Recently Family Care Uganda, a project supported by Activated ministries, was contacted by Richard and Sally Hoffman, who had been missionaries to the Ik some 10 years earlier, asking if they would consider helping to record Bible stories in Icetot (pronounced i-che-tot) the language of the Ik tribe. Following is an account given by a volunteer at Family Care Uganda detailing this project and their first visit to meet the Ik:
“The Ik people are an amazing remote and endangered tribe living on the peaks of mountains along the far Northern Ugandan/Kenyan border. These people have only recently been developing a written language. The Hoffmans also contacted another audio Scripture ministry in the USA, and requested that 35 hand-cranked tape recorders be sent to Family Care Uganda’s team after educated tribesman John Mark Lomeri had recorded 3 hours of relatable Bible stories for the first time in Icetot.
The next challenge was getting these tapes and tape-recorders to the Ik people, since it would necessitate traveling for days across Karamoja, a district in Eastern Uganda which can be quite hostile. AK47s have replaced the original bows & arrows used during the cattle raids of the Karimojong, and anyone traveling during the day time could be very subject to ambush, robbery and worse.
We were counseled to travel therefore at night for the first sector as the Karimojong tend to return to their highly fenced kraals for protection from leopards and hyenas, rather than risk being vulnerable. The rough roads were a challenge for our faithful old Nissan Safari jeep, but we managed to navigate the distance, checking in with local regional directors and overseers along the way. The Turkana tribe in Kenya had recently raided the Dodoth Karimojong, so revenge cattle raids were expected at any time. Fifty people had been sadly killed in the course of the last raid four days before our trip, so we desperately asked God’s guidance and protection.
John Mark had extreme skill in navigating, because once we had left Kaabong, the last town on the way north, & then past Kalipata, the last tiny Karimojong village, the roads were almost totally indecipherable, apart from his expert experience & sense. The area during this time was extremely dry, with rains not having fallen in over 7 months. We navigated to small Ik communities in Lokwakaramoe, Kamion, and Timu, the last having been raided and many huts and community areas burned by the Turkana only days before we arrived.
We prayed for all the attendees of the meetings we held at each settlement for salvation and any healing requests they had. We also prayed desperately for rain as it had been such a long drought and these dear people were really suffering. At the end of our second meeting from a completely clear sky, white clouds began to form and by the time we were back on the road the sky began to rumble and rain fell heavily! It was thrilling to us to see such specific answers to our prayers in the other two communities we stayed with also–just as we were leaving each time!

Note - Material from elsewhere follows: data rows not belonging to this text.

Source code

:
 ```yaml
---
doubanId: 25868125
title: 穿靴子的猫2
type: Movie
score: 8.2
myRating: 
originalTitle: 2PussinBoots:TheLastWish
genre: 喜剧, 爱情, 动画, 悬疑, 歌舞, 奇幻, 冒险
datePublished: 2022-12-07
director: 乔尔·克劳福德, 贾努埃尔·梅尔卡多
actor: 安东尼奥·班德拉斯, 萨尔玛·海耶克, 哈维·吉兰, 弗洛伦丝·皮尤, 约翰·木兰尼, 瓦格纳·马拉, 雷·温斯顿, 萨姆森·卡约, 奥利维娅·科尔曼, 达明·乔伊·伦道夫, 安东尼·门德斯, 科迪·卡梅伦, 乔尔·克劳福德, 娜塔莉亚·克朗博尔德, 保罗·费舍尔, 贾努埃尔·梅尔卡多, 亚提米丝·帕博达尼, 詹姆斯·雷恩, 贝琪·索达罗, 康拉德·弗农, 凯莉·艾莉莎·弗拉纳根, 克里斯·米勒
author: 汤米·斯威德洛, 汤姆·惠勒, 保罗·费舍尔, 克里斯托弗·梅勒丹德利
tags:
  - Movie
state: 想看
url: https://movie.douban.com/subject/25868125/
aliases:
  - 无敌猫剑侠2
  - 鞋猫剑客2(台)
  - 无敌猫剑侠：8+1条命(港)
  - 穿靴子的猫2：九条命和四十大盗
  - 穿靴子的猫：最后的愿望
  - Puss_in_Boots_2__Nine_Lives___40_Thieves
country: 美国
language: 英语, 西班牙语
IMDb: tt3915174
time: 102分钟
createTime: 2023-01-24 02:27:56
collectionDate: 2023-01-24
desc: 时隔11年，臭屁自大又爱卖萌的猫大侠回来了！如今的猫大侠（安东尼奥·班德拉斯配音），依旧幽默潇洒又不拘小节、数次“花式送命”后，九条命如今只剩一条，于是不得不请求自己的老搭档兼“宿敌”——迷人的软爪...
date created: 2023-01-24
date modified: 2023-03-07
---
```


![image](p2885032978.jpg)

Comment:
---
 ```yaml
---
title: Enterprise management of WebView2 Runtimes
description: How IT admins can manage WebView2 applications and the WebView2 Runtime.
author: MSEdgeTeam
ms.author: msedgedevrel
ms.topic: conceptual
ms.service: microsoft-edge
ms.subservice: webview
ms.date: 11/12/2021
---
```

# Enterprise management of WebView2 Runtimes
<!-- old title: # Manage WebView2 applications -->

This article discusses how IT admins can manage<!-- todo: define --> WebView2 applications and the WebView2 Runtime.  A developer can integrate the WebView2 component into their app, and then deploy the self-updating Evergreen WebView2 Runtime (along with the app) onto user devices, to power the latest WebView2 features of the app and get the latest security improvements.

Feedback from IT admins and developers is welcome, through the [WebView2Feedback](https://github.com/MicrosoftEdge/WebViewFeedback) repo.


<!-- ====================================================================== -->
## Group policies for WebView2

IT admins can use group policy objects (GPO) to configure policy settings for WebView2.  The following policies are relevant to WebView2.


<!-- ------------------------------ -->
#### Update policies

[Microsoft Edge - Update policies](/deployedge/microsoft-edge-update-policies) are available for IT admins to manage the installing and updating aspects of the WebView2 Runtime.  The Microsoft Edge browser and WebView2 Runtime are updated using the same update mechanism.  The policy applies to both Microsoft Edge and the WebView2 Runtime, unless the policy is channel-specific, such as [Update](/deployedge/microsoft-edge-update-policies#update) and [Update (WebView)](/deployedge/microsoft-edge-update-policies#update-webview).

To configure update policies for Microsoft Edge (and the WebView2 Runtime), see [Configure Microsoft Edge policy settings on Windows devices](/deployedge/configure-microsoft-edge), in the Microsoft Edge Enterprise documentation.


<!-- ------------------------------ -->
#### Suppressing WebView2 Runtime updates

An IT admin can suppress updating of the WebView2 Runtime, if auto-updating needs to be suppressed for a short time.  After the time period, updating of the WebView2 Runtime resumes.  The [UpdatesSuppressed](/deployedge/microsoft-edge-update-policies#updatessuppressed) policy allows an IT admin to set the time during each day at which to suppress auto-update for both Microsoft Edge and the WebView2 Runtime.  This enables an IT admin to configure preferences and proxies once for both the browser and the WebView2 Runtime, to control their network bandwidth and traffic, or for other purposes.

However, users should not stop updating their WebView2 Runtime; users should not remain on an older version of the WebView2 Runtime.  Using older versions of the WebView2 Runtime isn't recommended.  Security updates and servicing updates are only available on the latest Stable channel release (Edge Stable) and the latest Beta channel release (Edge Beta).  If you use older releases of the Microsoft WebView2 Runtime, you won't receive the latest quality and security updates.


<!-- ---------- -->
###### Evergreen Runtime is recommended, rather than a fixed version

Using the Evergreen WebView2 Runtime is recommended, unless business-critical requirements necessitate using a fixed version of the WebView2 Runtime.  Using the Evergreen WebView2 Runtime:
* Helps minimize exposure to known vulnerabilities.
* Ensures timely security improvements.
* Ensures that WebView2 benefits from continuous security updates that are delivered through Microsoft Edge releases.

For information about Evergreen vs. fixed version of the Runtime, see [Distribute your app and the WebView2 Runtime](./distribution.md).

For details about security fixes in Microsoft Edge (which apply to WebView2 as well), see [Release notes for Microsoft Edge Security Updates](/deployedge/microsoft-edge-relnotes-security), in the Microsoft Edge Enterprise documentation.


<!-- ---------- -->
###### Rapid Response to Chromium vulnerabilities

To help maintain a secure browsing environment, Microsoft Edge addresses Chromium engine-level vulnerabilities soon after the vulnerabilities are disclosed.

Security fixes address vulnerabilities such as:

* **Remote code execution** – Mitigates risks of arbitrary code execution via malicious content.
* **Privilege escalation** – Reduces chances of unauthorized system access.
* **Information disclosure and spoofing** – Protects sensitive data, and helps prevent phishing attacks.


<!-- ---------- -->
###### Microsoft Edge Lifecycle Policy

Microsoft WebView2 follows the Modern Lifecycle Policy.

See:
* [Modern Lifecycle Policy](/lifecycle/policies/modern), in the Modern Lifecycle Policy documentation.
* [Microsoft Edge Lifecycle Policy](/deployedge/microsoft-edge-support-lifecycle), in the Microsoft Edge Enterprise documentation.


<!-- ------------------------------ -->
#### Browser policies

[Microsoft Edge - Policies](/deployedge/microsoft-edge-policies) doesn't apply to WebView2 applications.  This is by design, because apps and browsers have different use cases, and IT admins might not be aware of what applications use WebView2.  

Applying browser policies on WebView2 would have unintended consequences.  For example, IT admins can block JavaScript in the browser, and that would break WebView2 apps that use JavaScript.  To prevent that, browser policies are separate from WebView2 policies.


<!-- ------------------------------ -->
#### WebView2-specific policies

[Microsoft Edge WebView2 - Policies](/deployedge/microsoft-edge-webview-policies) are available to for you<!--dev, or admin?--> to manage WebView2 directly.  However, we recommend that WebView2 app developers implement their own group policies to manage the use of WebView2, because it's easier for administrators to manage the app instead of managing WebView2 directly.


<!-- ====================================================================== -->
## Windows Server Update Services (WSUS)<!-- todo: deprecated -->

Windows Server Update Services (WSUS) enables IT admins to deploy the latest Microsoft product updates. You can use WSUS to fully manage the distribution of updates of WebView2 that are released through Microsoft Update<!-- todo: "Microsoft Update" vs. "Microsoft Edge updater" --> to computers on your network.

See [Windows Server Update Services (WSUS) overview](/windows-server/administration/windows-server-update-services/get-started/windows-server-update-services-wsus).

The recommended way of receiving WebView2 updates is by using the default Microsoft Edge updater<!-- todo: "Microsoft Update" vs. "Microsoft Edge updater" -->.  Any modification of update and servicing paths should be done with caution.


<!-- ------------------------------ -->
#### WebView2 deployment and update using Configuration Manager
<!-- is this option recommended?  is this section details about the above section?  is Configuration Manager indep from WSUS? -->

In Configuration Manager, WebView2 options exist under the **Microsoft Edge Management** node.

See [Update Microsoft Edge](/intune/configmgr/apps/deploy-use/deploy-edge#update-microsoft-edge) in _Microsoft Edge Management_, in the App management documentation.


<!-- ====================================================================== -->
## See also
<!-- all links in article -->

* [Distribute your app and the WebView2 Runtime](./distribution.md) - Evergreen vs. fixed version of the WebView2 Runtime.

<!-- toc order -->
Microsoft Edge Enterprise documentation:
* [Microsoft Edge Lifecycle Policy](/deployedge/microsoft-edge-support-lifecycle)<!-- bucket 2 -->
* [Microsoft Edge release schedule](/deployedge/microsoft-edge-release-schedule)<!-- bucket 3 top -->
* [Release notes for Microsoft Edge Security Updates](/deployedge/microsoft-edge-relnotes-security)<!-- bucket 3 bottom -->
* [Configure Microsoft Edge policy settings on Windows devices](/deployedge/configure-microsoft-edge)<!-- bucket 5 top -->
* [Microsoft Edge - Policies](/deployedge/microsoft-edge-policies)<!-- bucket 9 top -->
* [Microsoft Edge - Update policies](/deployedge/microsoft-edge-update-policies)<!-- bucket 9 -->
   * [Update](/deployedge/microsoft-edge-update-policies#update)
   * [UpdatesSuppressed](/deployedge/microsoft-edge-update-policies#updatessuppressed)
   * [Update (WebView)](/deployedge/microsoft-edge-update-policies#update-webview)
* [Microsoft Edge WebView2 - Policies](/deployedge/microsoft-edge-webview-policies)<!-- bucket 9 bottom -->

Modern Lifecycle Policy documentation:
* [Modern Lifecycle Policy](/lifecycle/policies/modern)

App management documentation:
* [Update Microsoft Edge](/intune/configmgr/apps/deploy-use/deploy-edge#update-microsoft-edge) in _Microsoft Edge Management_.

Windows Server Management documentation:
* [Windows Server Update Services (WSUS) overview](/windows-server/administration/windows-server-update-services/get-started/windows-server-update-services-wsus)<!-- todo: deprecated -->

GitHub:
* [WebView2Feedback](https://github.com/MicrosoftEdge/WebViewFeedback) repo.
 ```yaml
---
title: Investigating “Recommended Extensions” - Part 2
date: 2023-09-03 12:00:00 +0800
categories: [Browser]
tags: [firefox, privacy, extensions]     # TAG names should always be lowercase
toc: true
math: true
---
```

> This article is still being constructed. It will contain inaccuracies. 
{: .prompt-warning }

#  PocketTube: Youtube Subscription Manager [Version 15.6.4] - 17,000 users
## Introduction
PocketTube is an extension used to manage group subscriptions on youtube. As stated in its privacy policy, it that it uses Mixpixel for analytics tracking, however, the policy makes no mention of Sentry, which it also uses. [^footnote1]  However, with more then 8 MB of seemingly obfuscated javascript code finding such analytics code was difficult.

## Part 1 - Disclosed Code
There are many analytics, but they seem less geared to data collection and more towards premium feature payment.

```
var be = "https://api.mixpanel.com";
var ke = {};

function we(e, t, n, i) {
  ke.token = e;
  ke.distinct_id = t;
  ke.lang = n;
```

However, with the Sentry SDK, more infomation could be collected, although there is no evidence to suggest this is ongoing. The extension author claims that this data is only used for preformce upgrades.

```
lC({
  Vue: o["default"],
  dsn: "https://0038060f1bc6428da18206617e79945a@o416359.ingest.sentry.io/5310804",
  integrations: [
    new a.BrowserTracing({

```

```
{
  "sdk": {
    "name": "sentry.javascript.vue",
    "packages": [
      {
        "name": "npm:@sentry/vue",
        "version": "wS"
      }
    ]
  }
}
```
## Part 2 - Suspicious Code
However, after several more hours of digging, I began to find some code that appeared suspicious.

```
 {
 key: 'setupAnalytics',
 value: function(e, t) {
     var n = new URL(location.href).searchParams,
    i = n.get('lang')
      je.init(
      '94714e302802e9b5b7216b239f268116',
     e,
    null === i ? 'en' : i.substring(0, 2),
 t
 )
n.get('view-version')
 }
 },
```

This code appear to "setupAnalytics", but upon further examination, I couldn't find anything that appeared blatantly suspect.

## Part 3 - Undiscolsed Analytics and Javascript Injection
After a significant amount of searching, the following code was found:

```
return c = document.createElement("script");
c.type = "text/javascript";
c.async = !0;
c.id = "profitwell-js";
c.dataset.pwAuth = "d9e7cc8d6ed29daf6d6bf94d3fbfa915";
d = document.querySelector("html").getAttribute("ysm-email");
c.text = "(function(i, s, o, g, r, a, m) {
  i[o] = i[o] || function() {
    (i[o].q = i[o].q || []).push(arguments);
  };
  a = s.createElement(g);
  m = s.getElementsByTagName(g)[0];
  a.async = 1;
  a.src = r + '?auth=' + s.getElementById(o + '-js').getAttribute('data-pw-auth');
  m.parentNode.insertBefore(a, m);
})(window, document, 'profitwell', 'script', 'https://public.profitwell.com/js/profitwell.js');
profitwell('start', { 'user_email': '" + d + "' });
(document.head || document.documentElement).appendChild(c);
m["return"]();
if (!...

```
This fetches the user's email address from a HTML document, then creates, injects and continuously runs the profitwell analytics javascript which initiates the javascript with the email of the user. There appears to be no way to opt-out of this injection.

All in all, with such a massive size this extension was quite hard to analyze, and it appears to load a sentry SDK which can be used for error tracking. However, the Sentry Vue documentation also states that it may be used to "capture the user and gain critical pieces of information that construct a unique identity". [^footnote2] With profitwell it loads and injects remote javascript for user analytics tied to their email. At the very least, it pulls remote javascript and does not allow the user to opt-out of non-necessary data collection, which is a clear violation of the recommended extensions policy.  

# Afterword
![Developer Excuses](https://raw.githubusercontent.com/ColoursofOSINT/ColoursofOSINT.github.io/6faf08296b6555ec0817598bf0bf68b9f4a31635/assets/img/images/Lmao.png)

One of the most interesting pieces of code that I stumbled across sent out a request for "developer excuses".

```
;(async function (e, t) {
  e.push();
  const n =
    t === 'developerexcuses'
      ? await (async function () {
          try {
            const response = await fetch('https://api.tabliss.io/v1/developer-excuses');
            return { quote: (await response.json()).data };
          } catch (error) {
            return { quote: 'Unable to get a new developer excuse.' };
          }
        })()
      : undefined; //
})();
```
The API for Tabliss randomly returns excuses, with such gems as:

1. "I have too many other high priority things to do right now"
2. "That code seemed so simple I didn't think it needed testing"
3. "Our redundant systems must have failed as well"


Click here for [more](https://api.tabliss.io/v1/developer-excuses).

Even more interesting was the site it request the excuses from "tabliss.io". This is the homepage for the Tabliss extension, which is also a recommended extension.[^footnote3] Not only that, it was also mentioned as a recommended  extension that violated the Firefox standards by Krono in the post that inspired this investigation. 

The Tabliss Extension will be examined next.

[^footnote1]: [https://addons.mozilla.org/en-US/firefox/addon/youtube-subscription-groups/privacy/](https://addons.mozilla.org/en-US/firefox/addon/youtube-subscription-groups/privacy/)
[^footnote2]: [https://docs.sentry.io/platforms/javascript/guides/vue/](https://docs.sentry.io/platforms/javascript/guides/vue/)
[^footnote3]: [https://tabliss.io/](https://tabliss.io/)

The Ik people were poorly represented in a book called “The Mountain People” written by Colin Turnbull in 1972 As a result of his book, the Ik are studied in universities today by sociology students as being “The Tribe With No Love” and “The People Who Don’t Sing”. We found these claims to be entirely unfounded and were most impressed by their incredible peaceful ethic. They actually have one of the most caring societies in many respects in terms of resolving conflicts. If a disagreement was to begin, rather than argue, one of the two involved will simply walk out of the hut, to enable peace to remain and the issues are settled later when they are less emotionally charged.
To be sure, the Ik have not been easy to reach, for their villages lie at the end of miles of obscure foot paths through head-high elephant grass in a section of Uganda made dangerous by cattle raids and not infrequent guerrilla warfare. They also migrate between the mountains and the plains of Kidepo and Turkana.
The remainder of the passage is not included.